The Shan Speaks: Notes from the Small but Wise

Thursday, September 15, 2005

Dress Juan Up In My Love

  • Last night I walked past a new bank in my neighborhood. It's not open yet, but their ATM is on, not distributing money on, just power on. To let the layman know that the ATM isn't actually working, the screen reads: "I AM CURRENTLY BEING SERVICED." Lucky machine.
  • There was an assistance dog, a canine companion, on my train this morning. Bless his little heart, he was so good and so quiet. He certainly smelled a lot better than most train patrons. He also dressed better. He wore a doggie parka that said, "PLEASE DON'T PET ME. I'M WORKING!" Oy. How many times have I wished I had that parka?
  • There's a Pretty Woman in my office. His name is Juan.* I bought Juan a tie, a very nice tie, a Nikkoletta tie. ((See photo below)) I chose a versatile tie so it will go with basically everything. It's silver with hints of mint green in very tiny, tiny, little checks. It's nicer than anything I've bought myself in a while. And that's the freakin' truth! The reason for my gift? At the end of October the toy b'ness has a huge mutha Toy Fair, and everyone who's anyone in The Industry attends. Let's call it the Toy Oscars, except the awards are millions of dollars in purchase orders, not statues. And every year, the 'Big Guys' at my company demmand that Juan morph into their step-and-fetchit Peruvian. I'm sure they think he's Mexican. I did. This year, I'm elevating Juan's status.
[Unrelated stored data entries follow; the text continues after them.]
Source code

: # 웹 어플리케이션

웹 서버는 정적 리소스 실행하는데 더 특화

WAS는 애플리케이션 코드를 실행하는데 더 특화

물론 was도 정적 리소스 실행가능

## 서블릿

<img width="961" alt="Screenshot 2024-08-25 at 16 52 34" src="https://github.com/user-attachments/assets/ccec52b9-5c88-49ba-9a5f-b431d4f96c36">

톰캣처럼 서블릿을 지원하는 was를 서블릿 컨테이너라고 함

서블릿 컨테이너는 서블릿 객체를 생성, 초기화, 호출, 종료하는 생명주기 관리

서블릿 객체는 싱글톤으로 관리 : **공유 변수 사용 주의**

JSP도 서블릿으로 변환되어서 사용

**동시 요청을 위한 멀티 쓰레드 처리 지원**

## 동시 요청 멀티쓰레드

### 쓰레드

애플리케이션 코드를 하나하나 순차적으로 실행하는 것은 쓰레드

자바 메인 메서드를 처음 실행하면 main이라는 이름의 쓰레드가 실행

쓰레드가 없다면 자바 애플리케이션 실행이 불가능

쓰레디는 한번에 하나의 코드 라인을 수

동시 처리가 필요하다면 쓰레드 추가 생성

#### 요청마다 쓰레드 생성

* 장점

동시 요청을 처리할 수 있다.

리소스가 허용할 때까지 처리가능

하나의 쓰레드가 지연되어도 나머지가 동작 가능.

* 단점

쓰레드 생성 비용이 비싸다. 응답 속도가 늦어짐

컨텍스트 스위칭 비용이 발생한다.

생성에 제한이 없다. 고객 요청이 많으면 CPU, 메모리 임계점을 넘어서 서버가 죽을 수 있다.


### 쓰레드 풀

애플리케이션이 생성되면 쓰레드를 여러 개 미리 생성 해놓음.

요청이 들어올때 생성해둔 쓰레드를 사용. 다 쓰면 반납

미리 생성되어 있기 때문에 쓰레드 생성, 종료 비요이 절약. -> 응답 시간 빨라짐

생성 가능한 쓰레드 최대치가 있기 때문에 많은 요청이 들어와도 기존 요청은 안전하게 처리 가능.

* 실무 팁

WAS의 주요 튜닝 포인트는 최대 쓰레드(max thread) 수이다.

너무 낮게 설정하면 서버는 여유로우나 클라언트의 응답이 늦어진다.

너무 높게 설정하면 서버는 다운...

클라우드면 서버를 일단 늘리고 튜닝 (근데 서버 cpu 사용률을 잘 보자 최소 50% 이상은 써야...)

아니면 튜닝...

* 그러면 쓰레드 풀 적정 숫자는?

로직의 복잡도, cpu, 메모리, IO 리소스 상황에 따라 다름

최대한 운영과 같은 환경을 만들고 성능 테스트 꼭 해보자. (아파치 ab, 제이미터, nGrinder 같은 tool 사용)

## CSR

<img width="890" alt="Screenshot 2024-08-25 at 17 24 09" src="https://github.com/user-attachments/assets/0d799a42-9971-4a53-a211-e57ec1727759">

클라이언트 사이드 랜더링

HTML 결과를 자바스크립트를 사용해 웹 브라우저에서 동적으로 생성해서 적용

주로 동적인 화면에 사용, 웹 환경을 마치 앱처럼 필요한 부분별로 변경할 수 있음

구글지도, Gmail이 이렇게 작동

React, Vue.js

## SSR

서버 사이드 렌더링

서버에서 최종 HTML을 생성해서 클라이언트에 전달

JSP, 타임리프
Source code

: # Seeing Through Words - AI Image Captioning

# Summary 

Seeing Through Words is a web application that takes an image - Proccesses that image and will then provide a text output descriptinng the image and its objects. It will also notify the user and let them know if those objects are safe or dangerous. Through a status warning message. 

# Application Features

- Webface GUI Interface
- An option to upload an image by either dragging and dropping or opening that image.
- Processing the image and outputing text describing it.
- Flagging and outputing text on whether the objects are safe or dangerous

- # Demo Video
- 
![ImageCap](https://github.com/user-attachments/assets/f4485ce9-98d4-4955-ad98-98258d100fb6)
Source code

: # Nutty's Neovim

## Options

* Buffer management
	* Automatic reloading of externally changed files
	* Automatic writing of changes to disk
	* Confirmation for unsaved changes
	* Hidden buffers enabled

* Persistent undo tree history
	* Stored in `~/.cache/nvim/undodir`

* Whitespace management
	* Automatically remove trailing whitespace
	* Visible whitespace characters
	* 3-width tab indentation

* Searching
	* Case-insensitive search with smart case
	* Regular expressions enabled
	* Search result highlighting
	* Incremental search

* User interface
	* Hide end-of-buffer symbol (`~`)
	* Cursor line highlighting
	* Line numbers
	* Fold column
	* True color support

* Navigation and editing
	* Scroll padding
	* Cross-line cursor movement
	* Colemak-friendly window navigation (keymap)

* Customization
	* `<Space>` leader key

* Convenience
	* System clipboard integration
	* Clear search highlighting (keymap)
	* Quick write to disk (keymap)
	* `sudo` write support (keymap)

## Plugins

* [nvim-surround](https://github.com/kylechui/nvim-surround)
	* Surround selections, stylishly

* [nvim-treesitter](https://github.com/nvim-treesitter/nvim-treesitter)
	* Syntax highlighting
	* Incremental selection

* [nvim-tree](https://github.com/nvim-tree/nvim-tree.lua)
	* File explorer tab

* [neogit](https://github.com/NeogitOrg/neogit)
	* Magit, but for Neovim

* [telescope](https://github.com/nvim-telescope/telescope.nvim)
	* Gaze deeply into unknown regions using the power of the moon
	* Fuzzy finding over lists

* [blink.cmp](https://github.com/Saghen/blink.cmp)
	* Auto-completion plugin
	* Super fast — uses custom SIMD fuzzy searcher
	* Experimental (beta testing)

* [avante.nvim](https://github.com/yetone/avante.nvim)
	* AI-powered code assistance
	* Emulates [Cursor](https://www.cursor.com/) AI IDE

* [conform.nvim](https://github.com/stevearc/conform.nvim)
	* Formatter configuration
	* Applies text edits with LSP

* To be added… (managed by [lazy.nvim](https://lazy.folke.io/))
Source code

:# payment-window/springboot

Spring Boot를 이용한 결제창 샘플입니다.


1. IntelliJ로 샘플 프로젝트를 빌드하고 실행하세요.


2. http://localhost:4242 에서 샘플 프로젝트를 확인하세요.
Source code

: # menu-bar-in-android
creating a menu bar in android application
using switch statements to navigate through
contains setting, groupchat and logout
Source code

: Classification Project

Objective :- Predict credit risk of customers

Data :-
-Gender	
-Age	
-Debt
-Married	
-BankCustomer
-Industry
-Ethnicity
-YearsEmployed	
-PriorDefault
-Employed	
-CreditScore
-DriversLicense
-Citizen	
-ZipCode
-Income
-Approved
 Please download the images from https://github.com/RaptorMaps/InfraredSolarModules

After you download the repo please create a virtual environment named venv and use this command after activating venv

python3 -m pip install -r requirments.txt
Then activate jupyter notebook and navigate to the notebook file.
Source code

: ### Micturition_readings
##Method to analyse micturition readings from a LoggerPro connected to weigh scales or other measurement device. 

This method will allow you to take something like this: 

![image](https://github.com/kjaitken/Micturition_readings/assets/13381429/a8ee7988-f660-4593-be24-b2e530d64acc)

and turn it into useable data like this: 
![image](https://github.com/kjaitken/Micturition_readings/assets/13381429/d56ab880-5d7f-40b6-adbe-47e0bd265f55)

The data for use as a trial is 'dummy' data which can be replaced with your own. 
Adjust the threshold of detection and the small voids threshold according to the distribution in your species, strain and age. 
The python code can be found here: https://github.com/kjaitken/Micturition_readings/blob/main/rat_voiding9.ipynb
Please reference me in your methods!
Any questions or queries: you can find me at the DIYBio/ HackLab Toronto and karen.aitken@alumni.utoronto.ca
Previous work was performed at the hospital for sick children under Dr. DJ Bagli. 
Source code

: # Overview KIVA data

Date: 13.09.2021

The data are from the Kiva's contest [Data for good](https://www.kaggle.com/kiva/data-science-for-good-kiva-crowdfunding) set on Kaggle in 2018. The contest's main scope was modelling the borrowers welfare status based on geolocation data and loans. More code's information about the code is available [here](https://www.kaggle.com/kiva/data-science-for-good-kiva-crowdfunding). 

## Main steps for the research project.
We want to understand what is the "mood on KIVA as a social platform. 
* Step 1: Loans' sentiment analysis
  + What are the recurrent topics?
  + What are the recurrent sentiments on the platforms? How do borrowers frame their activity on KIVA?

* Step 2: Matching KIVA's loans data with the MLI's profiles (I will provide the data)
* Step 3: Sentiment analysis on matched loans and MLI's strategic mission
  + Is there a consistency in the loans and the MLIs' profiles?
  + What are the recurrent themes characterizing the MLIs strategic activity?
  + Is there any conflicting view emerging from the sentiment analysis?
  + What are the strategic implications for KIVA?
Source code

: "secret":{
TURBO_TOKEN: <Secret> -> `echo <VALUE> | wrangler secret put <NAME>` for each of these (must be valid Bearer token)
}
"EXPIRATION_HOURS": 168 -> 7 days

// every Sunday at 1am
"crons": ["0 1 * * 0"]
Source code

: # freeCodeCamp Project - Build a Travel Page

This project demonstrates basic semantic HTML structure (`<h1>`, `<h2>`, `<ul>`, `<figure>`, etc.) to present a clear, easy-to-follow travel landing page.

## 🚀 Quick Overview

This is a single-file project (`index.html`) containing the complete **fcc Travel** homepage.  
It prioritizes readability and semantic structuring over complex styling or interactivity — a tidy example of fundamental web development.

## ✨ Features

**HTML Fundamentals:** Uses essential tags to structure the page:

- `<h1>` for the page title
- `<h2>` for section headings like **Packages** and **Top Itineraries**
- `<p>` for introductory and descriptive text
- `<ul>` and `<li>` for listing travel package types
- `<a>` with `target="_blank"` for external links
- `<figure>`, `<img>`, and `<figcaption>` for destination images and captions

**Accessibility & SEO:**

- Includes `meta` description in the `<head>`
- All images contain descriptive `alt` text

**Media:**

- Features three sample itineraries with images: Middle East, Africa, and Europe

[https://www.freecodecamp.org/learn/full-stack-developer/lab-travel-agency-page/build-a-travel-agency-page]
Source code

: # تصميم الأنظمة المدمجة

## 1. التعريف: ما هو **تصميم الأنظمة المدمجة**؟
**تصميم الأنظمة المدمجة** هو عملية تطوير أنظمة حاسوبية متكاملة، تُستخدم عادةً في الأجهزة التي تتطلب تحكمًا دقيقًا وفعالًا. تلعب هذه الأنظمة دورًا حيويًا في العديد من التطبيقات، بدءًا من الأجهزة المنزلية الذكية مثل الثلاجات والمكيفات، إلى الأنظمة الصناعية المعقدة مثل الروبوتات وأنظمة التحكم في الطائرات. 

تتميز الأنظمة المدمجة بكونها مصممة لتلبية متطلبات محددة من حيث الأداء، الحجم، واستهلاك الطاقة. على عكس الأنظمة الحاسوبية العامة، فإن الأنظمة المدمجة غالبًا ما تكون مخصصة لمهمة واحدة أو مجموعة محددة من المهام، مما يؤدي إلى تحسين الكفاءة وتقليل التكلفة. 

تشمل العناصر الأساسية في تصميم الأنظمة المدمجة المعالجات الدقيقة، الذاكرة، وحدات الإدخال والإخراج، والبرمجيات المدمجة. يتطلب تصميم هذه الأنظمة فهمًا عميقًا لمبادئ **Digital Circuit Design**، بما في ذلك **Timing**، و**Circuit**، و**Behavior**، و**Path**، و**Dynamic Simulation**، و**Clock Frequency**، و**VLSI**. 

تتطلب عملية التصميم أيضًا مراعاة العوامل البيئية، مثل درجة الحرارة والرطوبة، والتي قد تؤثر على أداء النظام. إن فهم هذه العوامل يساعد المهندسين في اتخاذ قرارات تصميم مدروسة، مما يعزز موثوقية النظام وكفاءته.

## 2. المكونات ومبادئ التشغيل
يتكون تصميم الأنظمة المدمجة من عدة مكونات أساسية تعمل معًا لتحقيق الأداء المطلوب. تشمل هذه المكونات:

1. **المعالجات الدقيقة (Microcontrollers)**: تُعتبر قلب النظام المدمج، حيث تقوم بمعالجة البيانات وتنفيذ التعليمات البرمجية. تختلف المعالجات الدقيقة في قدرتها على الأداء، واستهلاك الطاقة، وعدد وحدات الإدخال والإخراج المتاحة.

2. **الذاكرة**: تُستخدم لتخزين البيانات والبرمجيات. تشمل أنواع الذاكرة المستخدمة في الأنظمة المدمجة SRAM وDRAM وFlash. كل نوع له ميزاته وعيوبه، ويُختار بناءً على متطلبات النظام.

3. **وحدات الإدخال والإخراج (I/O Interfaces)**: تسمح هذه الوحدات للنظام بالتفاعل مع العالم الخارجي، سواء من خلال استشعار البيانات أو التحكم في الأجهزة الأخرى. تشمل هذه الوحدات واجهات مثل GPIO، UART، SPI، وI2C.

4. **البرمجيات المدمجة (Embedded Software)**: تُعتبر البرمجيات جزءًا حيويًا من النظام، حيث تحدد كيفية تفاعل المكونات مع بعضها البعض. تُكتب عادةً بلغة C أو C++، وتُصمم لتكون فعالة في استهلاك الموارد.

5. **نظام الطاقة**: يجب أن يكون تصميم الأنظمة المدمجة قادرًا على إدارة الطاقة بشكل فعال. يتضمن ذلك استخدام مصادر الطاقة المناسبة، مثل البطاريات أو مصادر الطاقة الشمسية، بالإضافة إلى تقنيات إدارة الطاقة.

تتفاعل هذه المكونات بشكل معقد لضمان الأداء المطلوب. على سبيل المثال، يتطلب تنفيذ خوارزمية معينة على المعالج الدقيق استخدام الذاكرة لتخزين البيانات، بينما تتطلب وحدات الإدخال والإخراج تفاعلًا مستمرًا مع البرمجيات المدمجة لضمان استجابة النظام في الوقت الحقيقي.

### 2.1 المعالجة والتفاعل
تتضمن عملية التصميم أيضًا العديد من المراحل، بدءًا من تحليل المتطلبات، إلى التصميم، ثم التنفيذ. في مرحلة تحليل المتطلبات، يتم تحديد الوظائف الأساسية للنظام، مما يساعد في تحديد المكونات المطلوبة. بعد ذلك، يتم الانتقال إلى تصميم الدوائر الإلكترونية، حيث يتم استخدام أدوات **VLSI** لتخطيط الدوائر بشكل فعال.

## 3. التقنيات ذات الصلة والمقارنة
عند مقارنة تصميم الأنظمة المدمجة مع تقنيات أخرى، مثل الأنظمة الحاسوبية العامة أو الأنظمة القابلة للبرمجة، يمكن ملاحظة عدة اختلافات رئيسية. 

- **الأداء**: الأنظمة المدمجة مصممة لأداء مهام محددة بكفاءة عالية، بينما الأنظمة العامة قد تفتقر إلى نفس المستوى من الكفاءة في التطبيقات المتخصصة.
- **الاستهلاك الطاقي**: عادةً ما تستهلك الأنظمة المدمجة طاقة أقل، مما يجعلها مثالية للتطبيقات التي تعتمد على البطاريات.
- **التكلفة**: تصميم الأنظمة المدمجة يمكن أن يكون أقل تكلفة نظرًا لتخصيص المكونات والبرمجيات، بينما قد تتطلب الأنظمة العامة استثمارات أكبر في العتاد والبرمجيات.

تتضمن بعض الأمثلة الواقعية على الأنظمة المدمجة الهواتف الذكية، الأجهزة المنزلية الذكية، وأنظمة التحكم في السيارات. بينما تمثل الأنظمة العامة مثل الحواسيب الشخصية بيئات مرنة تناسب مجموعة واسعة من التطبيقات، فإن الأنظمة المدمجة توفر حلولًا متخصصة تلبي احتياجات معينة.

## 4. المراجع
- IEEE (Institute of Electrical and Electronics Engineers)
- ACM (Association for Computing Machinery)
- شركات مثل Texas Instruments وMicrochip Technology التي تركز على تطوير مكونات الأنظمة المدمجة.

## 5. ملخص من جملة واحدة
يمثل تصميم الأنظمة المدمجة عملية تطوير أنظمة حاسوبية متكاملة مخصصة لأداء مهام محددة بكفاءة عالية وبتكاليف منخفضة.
I am determined to dress Juan in the Emperor's Clothes because the VP's of Ball Sucking and Trickle Down Ecomonics should feel shitty when they send my buddy out to get them Nathan's Hot Dogs. I want Juan to have that post-Fab Five makeover look. Maybe the power dicks won't be so ass-holey toward him if he looks like a power dick himself. Maybe they'll think he's an impeccably dressed Mexican. Juan's already bought new dress shoes, my selection. Tomorrow, we're going to J Crew to try on shirts. We're only considering the ones on sale. Progress is our aim, not perfection. If we were gonna spend serious jiing, we'd hit Thomas Pink. But I try not to set my expactations too high. All things considered, I'm working with raw material and a tight budget here. But if all goes according to plan, once the package is assembled, Juan will look like he spent a fortune on his hair.

*For more on Juan and our adventures together, please review my past blogs. Anything with Juan's name in the title will enlighten and entertain. He's the coolest office mate ever and we are to marry in the summer.